#### [EXERCISE DIRECTIONS]
Each entry should be duplicated exactly, with no line missing.

:::::

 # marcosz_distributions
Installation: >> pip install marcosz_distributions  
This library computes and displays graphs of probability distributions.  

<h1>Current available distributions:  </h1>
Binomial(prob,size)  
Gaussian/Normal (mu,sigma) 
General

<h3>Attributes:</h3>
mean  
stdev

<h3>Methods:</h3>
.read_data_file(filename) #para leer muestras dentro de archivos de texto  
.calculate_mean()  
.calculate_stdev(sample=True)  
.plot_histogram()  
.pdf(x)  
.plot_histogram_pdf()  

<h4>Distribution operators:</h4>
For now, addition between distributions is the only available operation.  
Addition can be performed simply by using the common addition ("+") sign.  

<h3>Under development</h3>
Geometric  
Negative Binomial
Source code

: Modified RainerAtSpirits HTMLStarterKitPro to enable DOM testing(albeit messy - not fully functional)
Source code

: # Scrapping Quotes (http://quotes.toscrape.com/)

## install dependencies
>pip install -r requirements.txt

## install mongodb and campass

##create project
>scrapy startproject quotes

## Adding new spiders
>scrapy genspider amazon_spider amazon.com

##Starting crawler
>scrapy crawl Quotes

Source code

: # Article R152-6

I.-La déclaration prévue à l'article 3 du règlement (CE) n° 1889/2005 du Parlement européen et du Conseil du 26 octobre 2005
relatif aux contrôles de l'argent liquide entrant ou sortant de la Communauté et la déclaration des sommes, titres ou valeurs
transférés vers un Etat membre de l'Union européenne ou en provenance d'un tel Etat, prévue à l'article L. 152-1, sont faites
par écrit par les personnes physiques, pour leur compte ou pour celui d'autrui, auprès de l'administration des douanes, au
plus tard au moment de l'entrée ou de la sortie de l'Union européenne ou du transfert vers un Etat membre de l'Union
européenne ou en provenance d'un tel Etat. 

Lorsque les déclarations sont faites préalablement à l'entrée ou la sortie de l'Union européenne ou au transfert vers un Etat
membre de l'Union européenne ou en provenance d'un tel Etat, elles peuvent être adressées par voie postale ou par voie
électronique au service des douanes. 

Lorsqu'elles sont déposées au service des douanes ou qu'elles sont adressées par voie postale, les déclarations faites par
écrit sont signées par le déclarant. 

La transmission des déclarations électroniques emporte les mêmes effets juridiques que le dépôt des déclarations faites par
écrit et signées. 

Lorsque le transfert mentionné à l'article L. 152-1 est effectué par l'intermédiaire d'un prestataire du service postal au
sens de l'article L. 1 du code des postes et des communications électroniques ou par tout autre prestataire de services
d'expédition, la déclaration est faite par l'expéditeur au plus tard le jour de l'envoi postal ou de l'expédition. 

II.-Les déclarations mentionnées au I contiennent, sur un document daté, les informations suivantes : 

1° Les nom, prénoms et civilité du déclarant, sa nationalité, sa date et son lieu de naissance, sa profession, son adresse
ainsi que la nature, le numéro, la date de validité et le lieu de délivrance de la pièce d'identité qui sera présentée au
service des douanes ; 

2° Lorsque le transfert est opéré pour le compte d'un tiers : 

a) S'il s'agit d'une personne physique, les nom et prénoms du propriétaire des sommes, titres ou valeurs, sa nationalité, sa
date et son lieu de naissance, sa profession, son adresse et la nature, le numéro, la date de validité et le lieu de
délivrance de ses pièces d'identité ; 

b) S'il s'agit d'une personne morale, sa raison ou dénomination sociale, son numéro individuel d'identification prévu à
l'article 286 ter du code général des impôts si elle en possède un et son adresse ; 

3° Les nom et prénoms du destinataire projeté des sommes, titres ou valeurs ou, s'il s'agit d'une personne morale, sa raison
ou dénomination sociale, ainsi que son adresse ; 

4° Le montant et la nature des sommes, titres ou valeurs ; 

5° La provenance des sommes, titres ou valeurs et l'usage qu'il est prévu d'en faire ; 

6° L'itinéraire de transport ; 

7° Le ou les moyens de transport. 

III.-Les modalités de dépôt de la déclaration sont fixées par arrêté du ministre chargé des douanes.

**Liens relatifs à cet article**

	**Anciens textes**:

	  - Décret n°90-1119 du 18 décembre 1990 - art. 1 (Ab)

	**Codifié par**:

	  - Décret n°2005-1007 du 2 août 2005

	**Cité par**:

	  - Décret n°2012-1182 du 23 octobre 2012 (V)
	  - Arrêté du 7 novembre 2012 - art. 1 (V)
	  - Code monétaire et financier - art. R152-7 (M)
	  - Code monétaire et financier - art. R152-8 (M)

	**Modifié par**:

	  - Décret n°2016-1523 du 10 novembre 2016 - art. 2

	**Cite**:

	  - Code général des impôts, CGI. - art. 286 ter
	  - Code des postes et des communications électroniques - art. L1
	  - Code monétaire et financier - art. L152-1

:::::

#### [RESPONSE BOX]
 # marcosz_distributions
Installation: >> pip install marcosz_distributions  
This library computes and displays graphs of probability distributions.  

<h1>Current available distributions:  </h1>
Binomial(prob,size)  
Gaussian/Normal (mu,sigma) 
General

<h3>Attributes:</h3>
mean  
stdev

<h3>Methods:</h3>
.read_data_file(filename) #para leer muestras dentro de archivos de texto  
.calculate_mean()  
.calculate_stdev(sample=True)  
.plot_histogram()  
.pdf(x)  
.plot_histogram_pdf()  

<h4>Distribution operators:</h4>
For now, addition between distributions is the only available operation.  
Addition can be performed simply by using the common addition ("+") sign.  

<h3>Under development</h3>
Geometric  
Negative Binomial
Source code

: Modified RainerAtSpirits HTMLStarterKitPro to enable DOM testing(albeit messy - not fully functional)
Source code

: # Scrapping Quotes (http://quotes.toscrape.com/)

## install dependencies
>pip install -r requirements.txt

## install mongodb and campass

##create project
>scrapy startproject quotes

## Adding new spiders
>scrapy genspider amazon_spider amazon.com

##Starting crawler
>scrapy crawl Quotes

Source code

: # Article R152-6

I.-La déclaration prévue à l'article 3 du règlement (CE) n° 1889/2005 du Parlement européen et du Conseil du 26 octobre 2005
relatif aux contrôles de l'argent liquide entrant ou sortant de la Communauté et la déclaration des sommes, titres ou valeurs
transférés vers un Etat membre de l'Union européenne ou en provenance d'un tel Etat, prévue à l'article L. 152-1, sont faites
par écrit par les personnes physiques, pour leur compte ou pour celui d'autrui, auprès de l'administration des douanes, au
plus tard au moment de l'entrée ou de la sortie de l'Union européenne ou du transfert vers un Etat membre de l'Union
européenne ou en provenance d'un tel Etat. 

Lorsque les déclarations sont faites préalablement à l'entrée ou la sortie de l'Union européenne ou au transfert vers un Etat
membre de l'Union européenne ou en provenance d'un tel Etat, elles peuvent être adressées par voie postale ou par voie
électronique au service des douanes. 

Lorsqu'elles sont déposées au service des douanes ou qu'elles sont adressées par voie postale, les déclarations faites par
écrit sont signées par le déclarant. 

La transmission des déclarations électroniques emporte les mêmes effets juridiques que le dépôt des déclarations faites par
écrit et signées. 

Lorsque le transfert mentionné à l'article L. 152-1 est effectué par l'intermédiaire d'un prestataire du service postal au
sens de l'article L. 1 du code des postes et des communications électroniques ou par tout autre prestataire de services
d'expédition, la déclaration est faite par l'expéditeur au plus tard le jour de l'envoi postal ou de l'expédition. 

II.-Les déclarations mentionnées au I contiennent, sur un document daté, les informations suivantes : 

1° Les nom, prénoms et civilité du déclarant, sa nationalité, sa date et son lieu de naissance, sa profession, son adresse
ainsi que la nature, le numéro, la date de validité et le lieu de délivrance de la pièce d'identité qui sera présentée au
service des douanes ; 

2° Lorsque le transfert est opéré pour le compte d'un tiers : 

a) S'il s'agit d'une personne physique, les nom et prénoms du propriétaire des sommes, titres ou valeurs, sa nationalité, sa
date et son lieu de naissance, sa profession, son adresse et la nature, le numéro, la date de validité et le lieu de
délivrance de ses pièces d'identité ; 

b) S'il s'agit d'une personne morale, sa raison ou dénomination sociale, son numéro individuel d'identification prévu à
l'article 286 ter du code général des impôts si elle en possède un et son adresse ; 

3° Les nom et prénoms du destinataire projeté des sommes, titres ou valeurs ou, s'il s'agit d'une personne morale, sa raison
ou dénomination sociale, ainsi que son adresse ; 

4° Le montant et la nature des sommes, titres ou valeurs ; 

5° La provenance des sommes, titres ou valeurs et l'usage qu'il est prévu d'en faire ; 

6° L'itinéraire de transport ; 

7° Le ou les moyens de transport. 

III.-Les modalités de dépôt de la déclaration sont fixées par arrêté du ministre chargé des douanes.

**Liens relatifs à cet article**

	**Anciens textes**:

	  - Décret n°90-1119 du 18 décembre 1990 - art. 1 (Ab)

	**Codifié par**:

	  - Décret n°2005-1007 du 2 août 2005

	**Cité par**:

	  - Décret n°2012-1182 du 23 octobre 2012 (V)
	  - Arrêté du 7 novembre 2012 - art. 1 (V)
	  - Code monétaire et financier - art. R152-7 (M)
	  - Code monétaire et financier - art. R152-8 (M)

	**Modifié par**:

	  - Décret n°2016-1523 du 10 novembre 2016 - art. 2

	**Cite**:

	  - Code général des impôts, CGI. - art. 286 ter
	  - Code des postes et des communications électroniques - art. L1
	  - Code monétaire et financier - art. L152-1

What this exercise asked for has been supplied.